• **Activity**
Take the entries below and print, exactly, the stretch from the line containing "benchmark can be" through the line containing "parameter list: an", both included.
----- Records provided
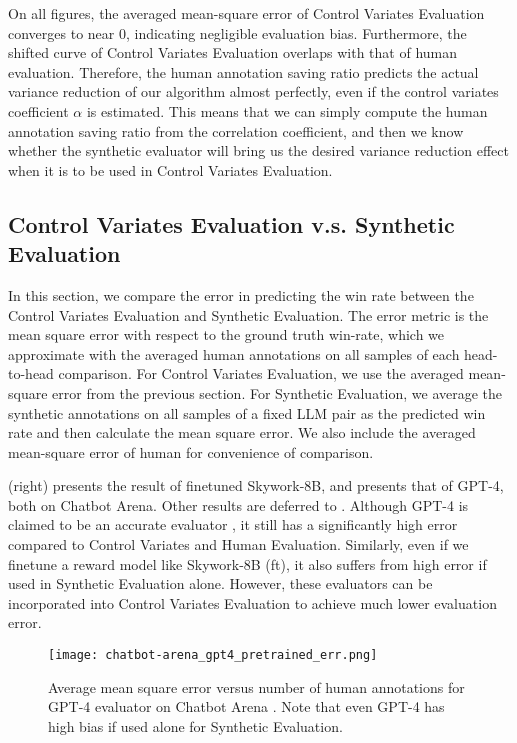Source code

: On all figures,
the averaged mean-square error of Control Variates Evaluation converges to near 0, indicating negligible evaluation bias. Furthermore, the shifted curve of Control Variates Evaluation overlaps with that of human evaluation. Therefore, the human annotation saving ratio predicts the actual variance reduction of our algorithm almost perfectly, even if the control variates coefficient $\alpha$ is estimated. This means that we can simply compute the human annotation saving ratio from the correlation coefficient, and then we know whether the synthetic evaluator will bring us the desired variance reduction effect when it is to be used in Control Variates Evaluation.

\subsection{Control Variates Evaluation v.s. Synthetic Evaluation}
\label{sec:bootstrap}
In this section, we compare the error in predicting the win rate between the Control Variates Evaluation and Synthetic Evaluation. The error metric is the mean square error with respect to the ground truth win-rate, which we approximate with the averaged human annotations on all samples of each head-to-head comparison. For Control Variates Evaluation, we use the averaged mean-square error from the previous section. For Synthetic Evaluation, we average the synthetic annotations on all samples of a fixed LLM pair as the predicted win rate and then calculate the mean square error. We also include the averaged mean-square error of human for convenience of comparison. 

 (right) presents the result of finetuned Skywork-8B, and  presents that of GPT-4, both on Chatbot Arena. Other results are deferred to . Although GPT-4 is claimed to be an accurate evaluator \citep{zheng2023judging}, it still has a significantly high error compared to Control Variates and Human Evaluation.
Similarly, even if we finetune a reward model like Skywork-8B (ft), it also suffers from high error if used in Synthetic Evaluation alone. However, these evaluators can be incorporated into Control Variates Evaluation to achieve much lower evaluation error. \loose

\begin{figure}[t]
    \centering
    \texttt{[image: chatbot-arena\_gpt4\_pretrained\_err.png]}
    \caption{Average mean square error versus number of human annotations for GPT-4 evaluator on Chatbot Arena \citep{zheng2023judging}. Note that even GPT-4 has high bias if used alone for Synthetic Evaluation.}
    \label{fig:bootstrap_err}
\end{figure}


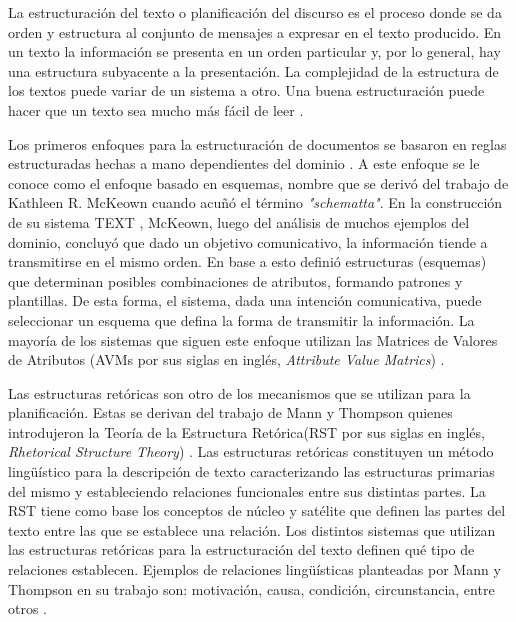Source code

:     La estructuración del texto o planificación del discurso es el proceso donde se da orden y estructura al conjunto de mensajes a expresar en el texto producido. En un texto la información se presenta en un orden particular 
y, por lo general, hay una estructura subyacente a la presentación. La complejidad de la estructura de los textos puede variar de un sistema a otro. Una buena estructuración puede hacer que un texto sea mucho más fácil 
de leer .

    Los primeros enfoques para la estructuración de documentos se basaron en reglas estructuradas hechas a mano dependientes del dominio . A este enfoque se le conoce como el enfoque basado en esquemas, nombre que 
se deriv\'o del trabajo de Kathleen R. McKeown  cuando acu\~n\'o el t\'ermino \textit{"schematta"}. En la construcci\'on de su sistema TEXT , McKeown, luego del análisis de muchos 
ejemplos del dominio, concluyó que dado un objetivo comunicativo, la información tiende a transmitirse en el mismo orden. En base a esto defini\'o estructuras (esquemas) que determinan posibles combinaciones de atributos, formando patrones 
y plantillas. De esta forma, el sistema, dada una intenci\'on comunicativa, puede seleccionar un esquema que defina la forma de transmitir la información. La mayor\'ia de los sistemas que siguen este enfoque utilizan 
las Matrices de Valores de Atributos (AVMs por sus siglas en inglés, \emph{Attribute Value Matrics}) .

    Las estructuras ret\'oricas son otro de los mecanismos que se utilizan para la planificación. Estas se derivan del trabajo de Mann y Thompson quienes introdujeron la Teor\'ia de la Estructura Ret\'orica(RST por
sus siglas en inglés, \emph{Rhetorical Structure Theory}) . Las estructuras ret\'oricas constituyen un m\'etodo lingüístico para la descripci\'on de texto caracterizando las estructuras primarias del mismo y estableciendo 
relaciones funcionales entre sus distintas partes. La RST tiene como base los conceptos de n\'ucleo y sat\'elite que definen las partes del texto entre las que se establece una relaci\'on. Los distintos sistemas que utilizan las estructuras ret\'oricas 
para la estructuraci\'on del texto definen qué tipo de relaciones establecen. Ejemplos de relaciones lingüísticas planteadas por Mann y Thompson en su trabajo son: motivaci\'on, causa, condici\'on, circunstancia, entre otros . 

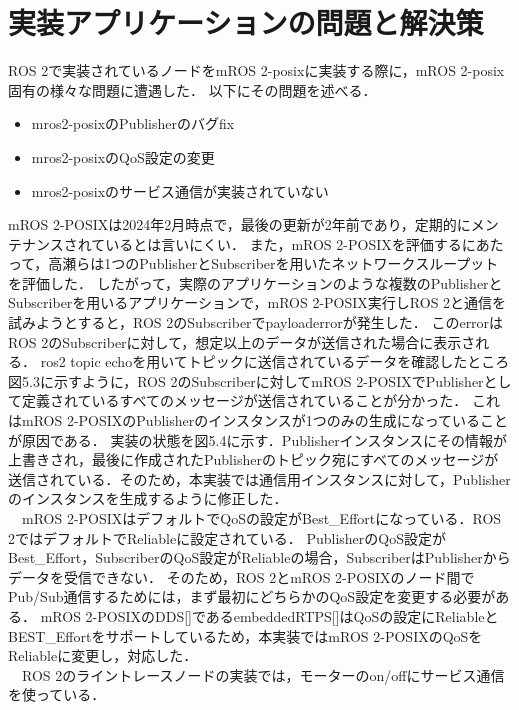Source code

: \section{実装アプリケーションの問題と解決策}
ROS 2で実装されているノードをmROS 2-posixに実装する際に，mROS 2-posix固有の様々な問題に遭遇した．
以下にその問題を述べる．
\begin{itemize}
    \item mros2-posixのPublisherのバグfix
    \item mros2-posixのQoS設定の変更
    \item mros2-posixのサービス通信が実装されていない
\end{itemize}
mROS 2-POSIXは2024年2月時点で，最後の更新が2年前であり，定期的にメンテナンスされているとは言いにくい．
また，mROS 2-POSIXを評価するにあたって，高瀬らは1つのPublisherとSubscriberを用いたネットワークスループットを評価した．
したがって，実際のアプリケーションのような複数のPublisherとSubscriberを用いるアプリケーションで，mROS 2-POSIX実行しROS 2と通信を試みようとすると，ROS 2のSubscriberでpayloaderrorが発生した．
このerrorはROS 2のSubscriberに対して，想定以上のデータが送信された場合に表示される．
ros2 topic echoを用いてトピックに送信されているデータを確認したところ図5.3に示すように，ROS 2のSubscriberに対してmROS 2-POSIXでPublisherとして定義されているすべてのメッセージが送信されていることが分かった．
これはmROS 2-POSIXのPublisherのインスタンスが1つのみの生成になっていることが原因である．
実装の状態を図5.4に示す．Publisherインスタンスにその情報が上書きされ，最後に作成されたPublisherのトピック宛にすべてのメッセージが送信されている．そのため，本実装では通信用インスタンスに対して，Publisherのインスタンスを生成するように修正した．
\\　mROS 2-POSIXはデフォルトでQoSの設定がBest\_Effortになっている．ROS 2ではデフォルトでReliableに設定されている．
PublisherのQoS設定がBest\_Effort，SubscriberのQoS設定がReliableの場合，SubscriberはPublisherからデータを受信できない．
そのため，ROS 2とmROS 2-POSIXのノード間でPub/Sub通信するためには，まず最初にどちらかのQoS設定を変更する必要がある．
mROS 2-POSIXのDDS[]であるembeddedRTPS[]はQoSの設定にReliableとBEST\_Effortをサポートしているため，本実装ではmROS 2-POSIXのQoSをReliableに変更し，対応した．
\\　ROS 2のライントレースノードの実装では，モーターのon/offにサービス通信を使っている．

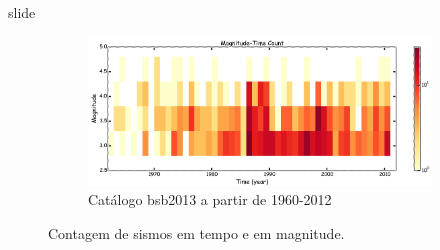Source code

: \documentclass[ucs,8pt]{beamer}
\begin{document}
\begin{frame}{slide}
\begin{figure}[H]
	   \begin{subfigure}[b]{0.7\textheight}
		  	\centering
  			\includegraphics[height=1.00\textheight]{time_mag_count_br_1960}
			\caption{Catálogo \gls{bsb2013} a partir de 1960-2012}
			\label{fig:tmf_br_1960}
       \end{subfigure}%

  \caption{Contagem de sismos em tempo e em magnitude.}
  \label{fig:qc_time_mag_count} 
\end{figure}



\end{frame}
\end{document}
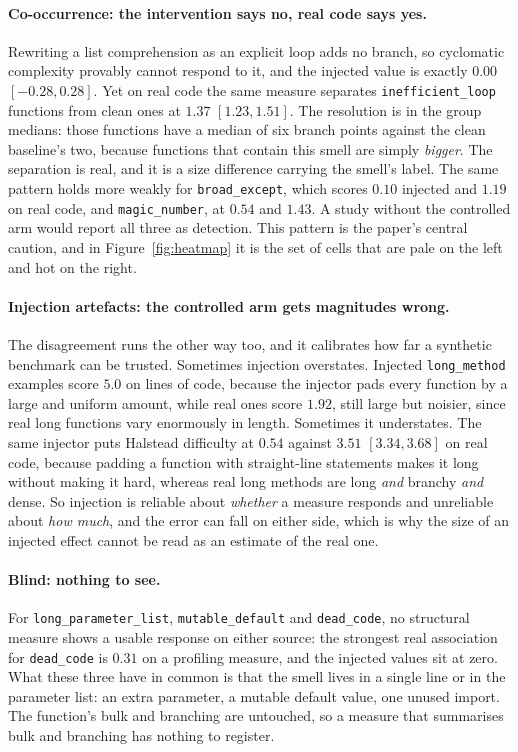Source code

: \documentclass[10pt,a4paper,twocolumn]{article}
\begin{document}
\paragraph{Co-occurrence: the intervention says no, real code says yes.}
Rewriting a list comprehension as an explicit loop adds no branch, so cyclomatic
complexity provably cannot respond to it, and the injected value is exactly
$0.00$ $[-0.28, 0.28]$. Yet on real code the same measure separates \texttt{inefficient\_loop}
functions from clean ones at $1.37$ $[1.23, 1.51]$. The resolution is in the
group medians: those functions have a median of six branch points against the
clean baseline's two, because
functions that contain this smell are simply \emph{bigger}. The separation is
real, and it is a size difference carrying the smell's label. The same pattern
holds more weakly for \texttt{broad\_except}, which scores $0.10$ injected and
$1.19$ on real code, and \texttt{magic\_number}, at $0.54$ and $1.43$. A study
without the controlled arm would report all three as detection. This pattern is
the paper's central caution, and in Figure~\ref{fig:heatmap} it is the set of
cells that are pale on the left and hot on the right.

\paragraph{Injection artefacts: the controlled arm gets magnitudes wrong.} The
disagreement runs the other way too, and it calibrates how far a synthetic
benchmark can be trusted. Sometimes injection overstates. Injected \texttt{long\_method} examples score $5.0$ on lines of code, because
the injector pads every function by a large and uniform amount, while real ones
score $1.92$, still large but noisier,
since real long functions vary enormously in length. Sometimes it understates.
The same injector puts Halstead difficulty at $0.54$ against $3.51$ $[3.34, 3.68]$ on real code,
because padding a function with straight-line statements makes it long without
making it hard, whereas real long methods are long \emph{and} branchy \emph{and}
dense. So injection is reliable about \emph{whether} a measure responds and
unreliable about \emph{how much}, and the error can fall on either side, which
is why the size of an injected effect cannot be read as an estimate of the real
one.

\paragraph{Blind: nothing to see.} For \texttt{long\_parameter\_list},
\texttt{mutable\_default} and \texttt{dead\_code}, no structural measure shows a usable response on either source: the strongest
real association for \texttt{dead\_code} is $0.31$ on a profiling measure, and the injected values sit at zero. What these
three have in common is that the smell lives in a single line or in the
parameter list: an extra parameter, a mutable default value, one unused import.
The function's bulk and branching are untouched, so a measure that summarises
bulk and branching has nothing to register.
\end{document}
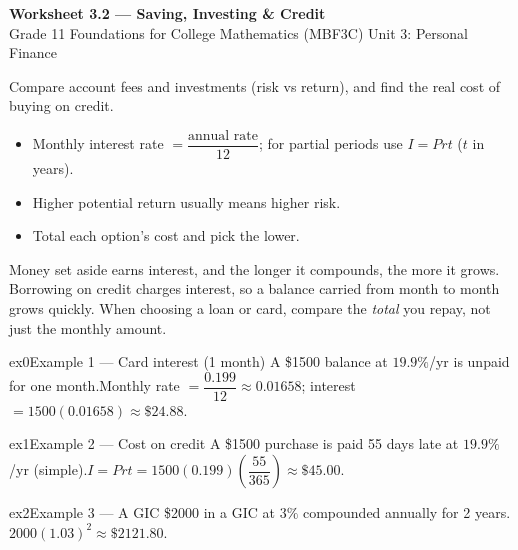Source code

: \documentclass[11pt]{article}
\begin{document}
\begin{center}
{\LARGE\bfseries\color{titleblue}Worksheet 3.2 --- Saving, Investing \& Credit}\\[2pt]
{\small Grade 11 Foundations for College Mathematics (MBF3C) \textperiodcentered{} Unit 3: Personal Finance}
\end{center}

\begin{ideabox}
Compare account fees and investments (risk vs return), and find the real cost of buying on credit.
\begin{itemize}[leftmargin=*,itemsep=2pt]
  \item Monthly interest rate $=\dfrac{\text{annual rate}}{12}$; for partial periods use $I=Prt$ ($t$ in years).
  \item Higher potential return usually means higher risk.
  \item Total each option's cost and pick the lower.
\end{itemize}
\end{ideabox}

\begin{learnbox}
Money set aside earns interest, and the longer it compounds, the more it grows.
Borrowing on credit charges interest, so a balance carried from month to month grows quickly.
When choosing a loan or card, compare the \emph{total} you repay, not just the monthly amount.
\end{learnbox}


\begin{example}{ex0}{Example 1 --- Card interest (1 month)}
A \$1500 balance at $19.9\%$/yr is unpaid for one month.\soln Monthly rate $=\dfrac{0.199}{12}\approx0.01658$; interest $=1500(0.01658)\approx\$24.88$.
\end{example}

\begin{example}{ex1}{Example 2 --- Cost on credit}
A \$1500 purchase is paid 55 days late at $19.9\%$/yr (simple).\soln $I=Prt=1500(0.199)\left(\dfrac{55}{365}\right)\approx\$45.00$.
\end{example}

\begin{example}{ex2}{Example 3 --- A GIC}
\$2000 in a GIC at $3\%$ compounded annually for 2 years.\soln $2000(1.03)^2\approx\$2121.80$.
\end{example}
\end{document}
----------
• **Answer space**
benchmark can be trusted. Sometimes injection overstates. Injected \texttt{long\_method} examples score $5.0$ on lines of code, because
the injector pads every function by a large and uniform amount, while real ones
score $1.92$, still large but noisier,
since real long functions vary enormously in length. Sometimes it understates.
The same injector puts Halstead difficulty at $0.54$ against $3.51$ $[3.34, 3.68]$ on real code,
because padding a function with straight-line statements makes it long without
making it hard, whereas real long methods are long \emph{and} branchy \emph{and}
dense. So injection is reliable about \emph{whether} a measure responds and
unreliable about \emph{how much}, and the error can fall on either side, which
is why the size of an injected effect cannot be read as an estimate of the real
one.

\paragraph{Blind: nothing to see.} For \texttt{long\_parameter\_list},
\texttt{mutable\_default} and \texttt{dead\_code}, no structural measure shows a usable response on either source: the strongest
real association for \texttt{dead\_code} is $0.31$ on a profiling measure, and the injected values sit at zero. What these
three have in common is that the smell lives in a single line or in the
parameter list: an extra parameter, a mutable default value, one unused import.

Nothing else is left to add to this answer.